How Did I Get Here, And Where Is The Next Turn?

Greetings and salutations to all who deem this worthy of your time...

Brought up Oct 24, 2012

UPDATES!!!

Connie, keep the 6th open. I may need a hand to hold... I'll message you on FB.

My daughter, God bless her, rearranged her schedule to go with me today. It's a good thing she did. After my appointment, I am having trouble stringing two thoughts together.

I like my Gyno, male though he is. He looks about 20, with a black beard that has premature silver strands, and the kindest, laughing brown eyes. Cute as a bug. He passed on the 'exam' today, as I had that 3 weeks ago. He did what my other doctor had no time for: Explaining.

He said my liver, thyroid are 'perfect,' his word. Negative on any diseases and pregnancy... which would have had me passed out on the floor. He said that the suspicious cells, they did a DNA test on, and thought they are not 'good,' for now they are not precancerous, either. They are, how ever, something to keep an eye on.

Here is the real kicker... I am NOT menopausal. I am not perimenopausal. He said... man, he said I have the hormones of a 25 year old... WHAT THE HELL???????

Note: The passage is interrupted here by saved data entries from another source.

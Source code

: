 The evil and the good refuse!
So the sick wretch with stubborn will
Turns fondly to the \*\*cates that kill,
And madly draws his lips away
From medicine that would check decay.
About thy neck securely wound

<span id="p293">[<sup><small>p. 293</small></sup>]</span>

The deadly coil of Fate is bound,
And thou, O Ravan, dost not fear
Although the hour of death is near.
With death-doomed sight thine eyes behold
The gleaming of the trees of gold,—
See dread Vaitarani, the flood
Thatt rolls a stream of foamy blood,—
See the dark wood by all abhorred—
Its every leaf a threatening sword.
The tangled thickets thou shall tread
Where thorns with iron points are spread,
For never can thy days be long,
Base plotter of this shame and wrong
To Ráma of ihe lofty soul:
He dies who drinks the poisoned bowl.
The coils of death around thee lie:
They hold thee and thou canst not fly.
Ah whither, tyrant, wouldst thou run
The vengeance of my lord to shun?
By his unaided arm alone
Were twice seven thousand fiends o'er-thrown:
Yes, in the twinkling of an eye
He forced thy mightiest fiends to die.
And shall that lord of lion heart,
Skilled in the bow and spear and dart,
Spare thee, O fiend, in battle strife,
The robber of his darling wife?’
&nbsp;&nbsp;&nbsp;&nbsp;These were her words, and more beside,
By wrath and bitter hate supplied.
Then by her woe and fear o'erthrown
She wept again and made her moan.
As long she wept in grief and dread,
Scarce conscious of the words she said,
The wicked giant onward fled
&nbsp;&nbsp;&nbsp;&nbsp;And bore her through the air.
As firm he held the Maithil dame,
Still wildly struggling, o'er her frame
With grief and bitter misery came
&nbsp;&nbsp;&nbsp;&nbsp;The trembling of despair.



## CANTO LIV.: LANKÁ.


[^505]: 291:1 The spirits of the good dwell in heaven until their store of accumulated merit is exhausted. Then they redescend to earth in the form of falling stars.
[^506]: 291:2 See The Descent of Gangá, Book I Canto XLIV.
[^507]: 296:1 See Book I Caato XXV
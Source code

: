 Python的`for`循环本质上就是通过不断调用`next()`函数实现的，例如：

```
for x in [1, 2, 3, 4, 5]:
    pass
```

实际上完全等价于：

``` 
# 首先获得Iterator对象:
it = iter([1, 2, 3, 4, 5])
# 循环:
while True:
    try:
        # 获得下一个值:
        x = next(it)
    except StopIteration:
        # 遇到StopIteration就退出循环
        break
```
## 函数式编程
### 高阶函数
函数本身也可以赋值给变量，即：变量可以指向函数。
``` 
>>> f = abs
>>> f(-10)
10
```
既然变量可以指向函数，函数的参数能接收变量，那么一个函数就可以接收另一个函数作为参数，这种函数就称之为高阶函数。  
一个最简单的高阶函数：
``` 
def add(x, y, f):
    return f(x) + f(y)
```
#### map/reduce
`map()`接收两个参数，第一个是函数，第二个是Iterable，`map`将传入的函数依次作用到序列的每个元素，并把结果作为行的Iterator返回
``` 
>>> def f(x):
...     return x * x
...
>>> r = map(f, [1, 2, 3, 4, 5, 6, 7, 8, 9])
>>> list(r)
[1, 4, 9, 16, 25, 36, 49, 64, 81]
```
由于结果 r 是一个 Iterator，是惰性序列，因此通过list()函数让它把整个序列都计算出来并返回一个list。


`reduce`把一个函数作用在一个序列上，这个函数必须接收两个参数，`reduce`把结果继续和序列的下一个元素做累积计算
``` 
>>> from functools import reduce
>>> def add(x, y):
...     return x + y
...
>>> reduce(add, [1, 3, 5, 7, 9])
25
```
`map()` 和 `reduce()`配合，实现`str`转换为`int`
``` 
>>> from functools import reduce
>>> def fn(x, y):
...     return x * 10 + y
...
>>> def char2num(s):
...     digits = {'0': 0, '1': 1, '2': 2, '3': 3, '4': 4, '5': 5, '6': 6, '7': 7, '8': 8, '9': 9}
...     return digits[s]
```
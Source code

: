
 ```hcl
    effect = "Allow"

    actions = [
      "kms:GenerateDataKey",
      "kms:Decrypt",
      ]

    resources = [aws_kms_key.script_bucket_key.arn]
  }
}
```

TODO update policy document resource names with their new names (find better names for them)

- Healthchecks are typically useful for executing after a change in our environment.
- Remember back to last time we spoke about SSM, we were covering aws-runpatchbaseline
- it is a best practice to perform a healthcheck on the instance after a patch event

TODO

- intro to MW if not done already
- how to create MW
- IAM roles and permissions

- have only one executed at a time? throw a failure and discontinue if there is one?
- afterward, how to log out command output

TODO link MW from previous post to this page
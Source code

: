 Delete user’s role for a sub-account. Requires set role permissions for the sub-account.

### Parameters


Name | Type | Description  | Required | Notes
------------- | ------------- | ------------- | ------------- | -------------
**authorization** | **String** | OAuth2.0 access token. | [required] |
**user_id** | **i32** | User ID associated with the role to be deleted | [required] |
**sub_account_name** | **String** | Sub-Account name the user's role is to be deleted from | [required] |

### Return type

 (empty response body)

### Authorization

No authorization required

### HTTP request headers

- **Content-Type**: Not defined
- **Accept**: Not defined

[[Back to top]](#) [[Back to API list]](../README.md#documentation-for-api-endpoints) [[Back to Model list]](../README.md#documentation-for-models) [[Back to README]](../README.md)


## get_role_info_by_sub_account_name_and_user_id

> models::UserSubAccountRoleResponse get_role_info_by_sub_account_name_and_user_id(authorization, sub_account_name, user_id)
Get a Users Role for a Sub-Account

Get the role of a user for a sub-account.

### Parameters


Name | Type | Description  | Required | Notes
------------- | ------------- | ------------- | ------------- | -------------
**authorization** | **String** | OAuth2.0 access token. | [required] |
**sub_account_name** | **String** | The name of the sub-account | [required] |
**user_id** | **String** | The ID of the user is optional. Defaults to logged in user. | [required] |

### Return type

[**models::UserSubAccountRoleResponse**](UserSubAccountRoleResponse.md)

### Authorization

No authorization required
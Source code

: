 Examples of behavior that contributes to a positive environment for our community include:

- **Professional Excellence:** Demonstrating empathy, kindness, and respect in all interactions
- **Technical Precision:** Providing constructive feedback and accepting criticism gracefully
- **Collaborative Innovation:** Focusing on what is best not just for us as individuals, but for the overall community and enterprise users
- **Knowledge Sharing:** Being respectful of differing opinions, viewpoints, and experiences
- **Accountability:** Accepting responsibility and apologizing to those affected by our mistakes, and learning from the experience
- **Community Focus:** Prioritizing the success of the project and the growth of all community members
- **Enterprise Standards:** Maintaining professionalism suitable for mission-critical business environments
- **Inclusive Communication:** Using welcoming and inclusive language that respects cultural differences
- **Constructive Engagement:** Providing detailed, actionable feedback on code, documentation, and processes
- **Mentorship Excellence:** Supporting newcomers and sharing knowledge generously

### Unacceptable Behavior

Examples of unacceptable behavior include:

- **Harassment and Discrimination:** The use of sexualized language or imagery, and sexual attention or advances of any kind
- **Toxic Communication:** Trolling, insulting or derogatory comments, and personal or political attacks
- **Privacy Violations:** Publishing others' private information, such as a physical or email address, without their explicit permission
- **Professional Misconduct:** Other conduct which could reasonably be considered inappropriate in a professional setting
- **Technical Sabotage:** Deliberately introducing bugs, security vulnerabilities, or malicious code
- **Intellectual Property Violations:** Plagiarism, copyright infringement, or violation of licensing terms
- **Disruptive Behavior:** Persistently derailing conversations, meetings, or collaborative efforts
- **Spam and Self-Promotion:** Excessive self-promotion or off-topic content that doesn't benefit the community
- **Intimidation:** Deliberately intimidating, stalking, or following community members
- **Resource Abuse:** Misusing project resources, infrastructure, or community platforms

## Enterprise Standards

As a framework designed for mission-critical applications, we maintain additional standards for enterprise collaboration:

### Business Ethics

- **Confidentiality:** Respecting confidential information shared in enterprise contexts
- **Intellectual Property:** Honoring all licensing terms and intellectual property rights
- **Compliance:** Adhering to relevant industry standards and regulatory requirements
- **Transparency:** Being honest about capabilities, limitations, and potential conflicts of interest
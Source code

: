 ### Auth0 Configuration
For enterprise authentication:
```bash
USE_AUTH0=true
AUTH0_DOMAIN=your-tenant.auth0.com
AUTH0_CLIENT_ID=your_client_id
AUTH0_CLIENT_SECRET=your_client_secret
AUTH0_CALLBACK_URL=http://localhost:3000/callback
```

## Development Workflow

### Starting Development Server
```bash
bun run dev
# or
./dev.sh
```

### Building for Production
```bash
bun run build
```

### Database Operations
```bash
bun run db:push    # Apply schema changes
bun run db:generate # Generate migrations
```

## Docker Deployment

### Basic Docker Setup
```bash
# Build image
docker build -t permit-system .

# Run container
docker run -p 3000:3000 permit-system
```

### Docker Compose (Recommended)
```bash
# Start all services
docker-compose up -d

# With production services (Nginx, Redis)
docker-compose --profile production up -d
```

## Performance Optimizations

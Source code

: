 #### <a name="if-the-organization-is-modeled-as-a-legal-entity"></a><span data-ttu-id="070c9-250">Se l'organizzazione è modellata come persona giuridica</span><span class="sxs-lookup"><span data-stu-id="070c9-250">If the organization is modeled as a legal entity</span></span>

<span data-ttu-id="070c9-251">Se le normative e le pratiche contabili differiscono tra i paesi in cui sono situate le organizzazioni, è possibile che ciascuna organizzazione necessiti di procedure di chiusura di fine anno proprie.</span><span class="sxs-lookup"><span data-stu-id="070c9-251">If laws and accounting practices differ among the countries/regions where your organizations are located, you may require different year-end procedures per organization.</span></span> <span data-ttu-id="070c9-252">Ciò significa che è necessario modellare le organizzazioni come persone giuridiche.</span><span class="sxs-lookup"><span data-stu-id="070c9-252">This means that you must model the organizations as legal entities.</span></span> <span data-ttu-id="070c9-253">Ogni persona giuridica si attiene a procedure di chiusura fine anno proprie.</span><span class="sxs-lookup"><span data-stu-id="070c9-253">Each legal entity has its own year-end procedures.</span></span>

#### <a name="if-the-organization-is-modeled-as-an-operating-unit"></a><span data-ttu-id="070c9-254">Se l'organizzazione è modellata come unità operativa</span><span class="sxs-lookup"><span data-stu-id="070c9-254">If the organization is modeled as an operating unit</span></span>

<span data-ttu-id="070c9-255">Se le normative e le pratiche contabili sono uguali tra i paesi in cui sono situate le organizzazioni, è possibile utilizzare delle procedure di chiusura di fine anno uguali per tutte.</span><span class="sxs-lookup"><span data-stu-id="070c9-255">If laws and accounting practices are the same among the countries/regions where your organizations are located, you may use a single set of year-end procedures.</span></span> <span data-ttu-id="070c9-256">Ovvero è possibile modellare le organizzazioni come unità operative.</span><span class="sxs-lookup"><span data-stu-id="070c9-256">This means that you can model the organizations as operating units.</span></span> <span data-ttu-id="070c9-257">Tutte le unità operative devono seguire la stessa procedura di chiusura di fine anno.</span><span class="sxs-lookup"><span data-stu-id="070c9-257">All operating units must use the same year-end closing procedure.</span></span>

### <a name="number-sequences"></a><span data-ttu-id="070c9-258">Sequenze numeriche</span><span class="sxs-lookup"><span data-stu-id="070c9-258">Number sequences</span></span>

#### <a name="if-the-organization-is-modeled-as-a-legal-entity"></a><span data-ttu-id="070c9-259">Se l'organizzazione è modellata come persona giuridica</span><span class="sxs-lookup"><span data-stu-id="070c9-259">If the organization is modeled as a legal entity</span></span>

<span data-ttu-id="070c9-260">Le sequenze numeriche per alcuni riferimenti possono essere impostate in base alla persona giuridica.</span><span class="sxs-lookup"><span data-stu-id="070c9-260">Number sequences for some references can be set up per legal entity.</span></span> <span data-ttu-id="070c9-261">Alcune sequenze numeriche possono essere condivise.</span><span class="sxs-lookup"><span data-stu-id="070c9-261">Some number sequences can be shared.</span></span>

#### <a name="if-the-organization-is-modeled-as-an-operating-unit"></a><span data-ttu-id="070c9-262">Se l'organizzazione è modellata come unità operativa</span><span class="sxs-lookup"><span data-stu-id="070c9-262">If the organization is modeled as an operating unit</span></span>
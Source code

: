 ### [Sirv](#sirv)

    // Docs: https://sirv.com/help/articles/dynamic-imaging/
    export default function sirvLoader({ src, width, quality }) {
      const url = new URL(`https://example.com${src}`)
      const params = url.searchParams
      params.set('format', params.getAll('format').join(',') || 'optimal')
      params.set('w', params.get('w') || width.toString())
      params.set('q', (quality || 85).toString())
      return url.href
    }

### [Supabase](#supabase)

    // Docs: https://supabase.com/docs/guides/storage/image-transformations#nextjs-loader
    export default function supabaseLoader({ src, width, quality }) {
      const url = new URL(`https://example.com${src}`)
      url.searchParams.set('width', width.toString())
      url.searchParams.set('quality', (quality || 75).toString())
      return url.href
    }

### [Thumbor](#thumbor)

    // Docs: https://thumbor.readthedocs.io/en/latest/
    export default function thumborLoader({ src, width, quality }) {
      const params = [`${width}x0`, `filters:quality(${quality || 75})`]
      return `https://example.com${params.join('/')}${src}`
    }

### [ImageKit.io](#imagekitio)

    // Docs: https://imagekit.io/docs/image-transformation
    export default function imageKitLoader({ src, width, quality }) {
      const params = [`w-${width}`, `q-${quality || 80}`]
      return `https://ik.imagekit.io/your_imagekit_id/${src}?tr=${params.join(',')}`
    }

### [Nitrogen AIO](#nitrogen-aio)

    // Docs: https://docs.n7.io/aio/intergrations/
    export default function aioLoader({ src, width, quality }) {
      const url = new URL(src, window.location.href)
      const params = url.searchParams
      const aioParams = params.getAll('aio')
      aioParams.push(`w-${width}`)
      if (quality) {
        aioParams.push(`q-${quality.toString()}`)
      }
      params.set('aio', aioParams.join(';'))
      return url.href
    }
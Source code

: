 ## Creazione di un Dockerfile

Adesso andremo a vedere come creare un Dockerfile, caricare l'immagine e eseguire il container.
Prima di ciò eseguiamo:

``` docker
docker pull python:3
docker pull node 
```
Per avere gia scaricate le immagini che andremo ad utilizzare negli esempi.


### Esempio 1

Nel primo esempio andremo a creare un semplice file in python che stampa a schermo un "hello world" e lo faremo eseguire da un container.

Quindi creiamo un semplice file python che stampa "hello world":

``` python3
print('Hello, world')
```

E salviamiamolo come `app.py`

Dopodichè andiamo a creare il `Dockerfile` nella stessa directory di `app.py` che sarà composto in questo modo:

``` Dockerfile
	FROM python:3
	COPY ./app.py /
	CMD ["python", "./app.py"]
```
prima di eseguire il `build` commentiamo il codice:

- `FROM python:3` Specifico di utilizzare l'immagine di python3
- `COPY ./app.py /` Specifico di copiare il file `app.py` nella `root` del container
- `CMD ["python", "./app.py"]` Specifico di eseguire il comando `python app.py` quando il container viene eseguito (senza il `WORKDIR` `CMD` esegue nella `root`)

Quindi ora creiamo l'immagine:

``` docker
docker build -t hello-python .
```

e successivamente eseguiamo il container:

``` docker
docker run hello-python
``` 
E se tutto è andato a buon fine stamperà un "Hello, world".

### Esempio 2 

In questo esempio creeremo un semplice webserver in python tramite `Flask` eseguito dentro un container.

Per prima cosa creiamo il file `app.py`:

Let's just say, the doctor got a dose of my colorful vocabulary. I cussed a blue streak up one side and down another. I thought he would fall off his little stool laughing. I will be 50 in exactly 2 months, 1 day... He said I am still ovulating. So, what the hell?? I haven't had a period in a year!!

He has scheduled an ultra sound for the 6th of November, with a follow up with him on the 9th. Depending on what the ultra sound shows, I may be in for more tests. Worst case, for now, will be a D&C.

I am still stunned. I don't know what to think.

I called my mom, and when I told her what he said about my hormones, she burst out laughing. The BFF laughed, the Punk laughed. The husband, ah, well, there was no laughing, but there was relief in his voice. My kid laughed. Everyone is laughing... Everyone, but me. Man, I really thought I was passed all the whole monthly thing. Since I was 11, except for pregnancies, I have had to deal with that whole messy biz, and was actually looking forward to not dealing with it any more. Now? Man, you can whack me over with a feather... just make sure you cover your ears if you are sensitive to swearing, because, baby, I had enough trouble biting back the four letters on the phone with mom... Everyone else, be prepared... Son of a bitch!! This just so damned messed up!!

Okay, so this would be good news for anyone else, right? I have two grown kids... some of my friends are grand parents. I really am ready to sit back and get old... okay, maybe not... Hell, if I have the hormones of a 25 year old from losing 88 pounds, imagine how I will be if I lose the other hundred I want to lose... Scary thought. that.